STAMP: Single-Cell Transcriptomics Analysis and Multimodal Profiling through Imaging

We introduce Single-Cell Transcriptomics Analysis and Multimodal Profiling (STAMP), a scalable profiling approach of individual cells. Leveraging transcriptomics and proteomics imaging platforms, STAMP eliminates sequencing costs, to enable single-cell genomics from hundreds to millions of cells at an unprecedented low cost. Stamping cells in suspension onto imaging slides, STAMP supports single-modal (RNA or protein) and multimodal (RNA and protein) profiling and flexible, ultra-high-throughput formats. STAMP allows the analysis of a single or multiple samples within the same experiment, enhancing experimental flexibility, throughput and scale. We tested STAMP with diverse sample types, including peripheral blood mononuclear cells (PBMCs), dissociated cancer cells and differentiated embryonic stem cell cultures, as well as whole cells and nuclei. Combining RNA and protein profiling, we applied immuno-phenotyping of millions of blood cells simultaneously. We also used STAMP to identify ultra-rare cell populations, simulating clinical applications to identify circulating tumor cells (CTCs). Performing in vitro differentiation studies, we further showed its potential for large-scale perturbation studies.
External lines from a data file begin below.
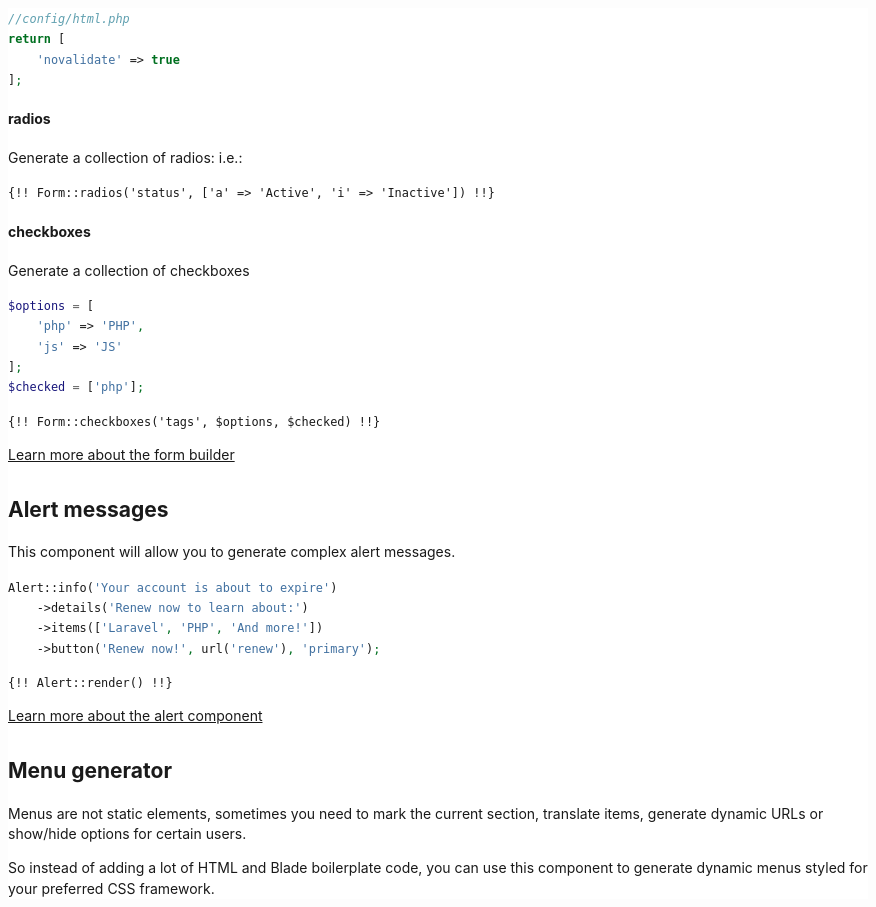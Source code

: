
 ```php
//config/html.php
return [
    'novalidate' => true
];
```

#### radios

Generate a collection of radios:
i.e.:
```blade
{!! Form::radios('status', ['a' => 'Active', 'i' => 'Inactive']) !!}
```

#### checkboxes

Generate a collection of checkboxes

```php
$options = [
    'php' => 'PHP',
    'js' => 'JS'
];
$checked = ['php'];
```

```blade
{!! Form::checkboxes('tags', $options, $checked) !!}
```

[Learn more about the form builder](docs/form-builder.md)

## Alert messages

This component will allow you to generate complex alert messages.

```php
Alert::info('Your account is about to expire')
    ->details('Renew now to learn about:')
    ->items(['Laravel', 'PHP', 'And more!'])
    ->button('Renew now!', url('renew'), 'primary');
```

```blade
{!! Alert::render() !!}
```

[Learn more about the alert component](docs/alert-messages.md)

## Menu generator

Menus are not static elements, sometimes you need to mark the current section, translate items, generate dynamic URLs or show/hide options for certain users.

So instead of adding a lot of HTML and Blade boilerplate code, you can use this component to generate dynamic menus styled for your preferred CSS framework.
Together, STAMP establishes a new standard for cost-effective, scalable single-cell analysis. Without the need for sequencing, STAMP makes high-resolution profiling more affordable and accessible. Designed to meet the needs of research labs, diagnostic cores and pharmaceutical companies, STAMP holds the promise to transform our capacity to map human biology, diagnose diseases and drug discovery.